Jumeirah is the place where many of the first expats who relocated to Dubai chose to live and it is easy to see why, with its proximity to the coast and beaches. While properties tend to be among the oldest in the city, there are many advantages – Jumeirah is one of the few districts that has all the facilities you need within walking distance, with shopping facilities that seem friendly and local in comparison to Dubai’s newer mega malls.
A big draw for residents, other than the classic wave-shaped Jumeirah Beach Hotel, is the nearby Madinat Jumeirah, a luxury resort designed to resemble a traditional Arabic town. It boasts a heritage-influenced souk and a good range of restaurants set along a pretty man-made canal, where visitors can take rides on authentic-looking wooden abras. For those whose budgets don’t quite stretch to a stay at the seven star Burj Al Arab, there are eye catching views of this stunning sail-shaped building from all parts of the resort and nearby beaches.
Living in Jumeirah
Foreigners are unable to buy property in the district, but villas are available to rent. Should one become available, you would be wise to act quickly as the area has lost none of its original popularity, and available properties are likely to be snapped up quickly. The fact that it is entirely low-rise gives it a different, relaxed vibe to other parts of the city and the district is home to some hidden, and not so hidden, gems.
For example, the Bikers Café in Jumeirah 1 is rumoured to be a favourite breakfast hangout for certain Dubai VVIPs. Other popular Jumeirah haunts enjoy almost legendary status in Dubai – the Limetree Café, on “Beach Road” (the local name for Jumeirah Road), is a huge hit with generation after generation of Dubai’s transient community. It is always abuzz with families, groups of friends and “ladies who lunch” enjoying healthy salads and sandwiches followed by enormous slices of indulgent homemade cake.
The Jumeirah Beach Park is a great place to spend lazy days, with its beach and lush, green landscaped park, routinely full of people enjoying barbeques. As is the Jumeirah Public Beach with its newly extended running and cycling track.
The fact that Jumeirah is a long-established area does not mean it is standing still. Like the rest of Dubai, it continues to develop, with the newly opened Citywalk, a European-style low-rise shopping complex already proving popular.

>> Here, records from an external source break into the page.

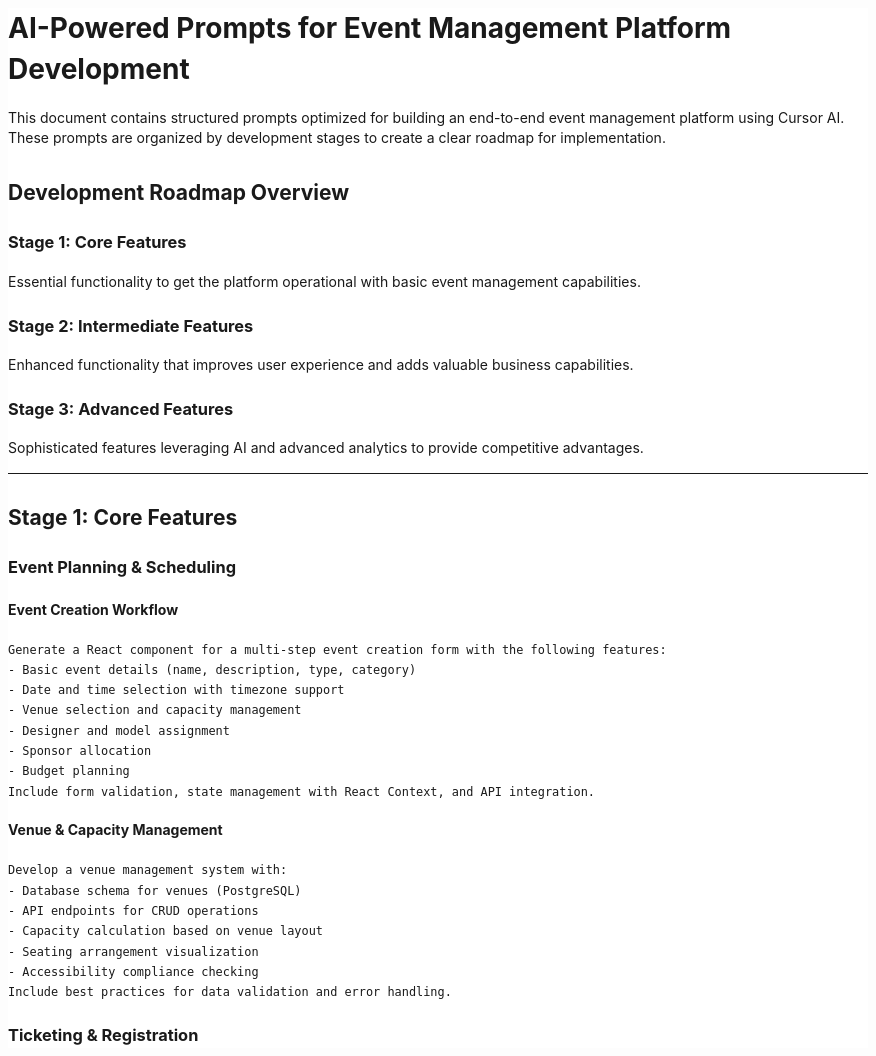 # AI-Powered Prompts for Event Management Platform Development

This document contains structured prompts optimized for building an end-to-end event management platform using Cursor AI. These prompts are organized by development stages to create a clear roadmap for implementation.

## Development Roadmap Overview

### Stage 1: Core Features
Essential functionality to get the platform operational with basic event management capabilities.

### Stage 2: Intermediate Features
Enhanced functionality that improves user experience and adds valuable business capabilities.

### Stage 3: Advanced Features
Sophisticated features leveraging AI and advanced analytics to provide competitive advantages.

---

## Stage 1: Core Features

### Event Planning & Scheduling

#### Event Creation Workflow
```
Generate a React component for a multi-step event creation form with the following features:
- Basic event details (name, description, type, category)
- Date and time selection with timezone support
- Venue selection and capacity management
- Designer and model assignment
- Sponsor allocation
- Budget planning
Include form validation, state management with React Context, and API integration.
```

#### Venue & Capacity Management
```
Develop a venue management system with:
- Database schema for venues (PostgreSQL)
- API endpoints for CRUD operations
- Capacity calculation based on venue layout
- Seating arrangement visualization
- Accessibility compliance checking
Include best practices for data validation and error handling.
```

### Ticketing & Registration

If you can’t find a property to suit you in Jumeirah, there is plenty on offer in surrounding areas to allow you to be within a very short distance of it. Umm Suqeim is the next door neighbourhood, similarly relaxed with spacious villas and chilled out beaches. For those with smaller budgets, there is a ready supply of apartments on Sheikh Zayed Road – made up of a mixture of new and old towers with easy access to the hotels, restaurants and offices that flank Dubai’s main strip.
A four-bedroom villa right on the beach in Jumeirah 3 will cost AED 450,000 per annum to rent. If you decide to look slightly further afield in Umm Suqeim and are willing to take on a property that needs renovation, you can find a five bedroom villa for AED 195,000 per annum. Prices for modern, fully renovated properties, start at AED 310,000. The cream of the crop is a six bedroom mansion for rent in Umm Suqeim 3, for AED 1 million per year. If you are looking to make a long-term investment,
a 15,000 sq. ft. six bedroom villa is available to buy for AED 30.5 million.
If you decide to relocate to Sheikh Zayed Road, you can rent a one bedroom apartment in the newly completed Burj Al Salam for AED 91,000, a two bed from AED 139,000, a three bed from AED 220,000, and a luxurious four bed from AED 315,000.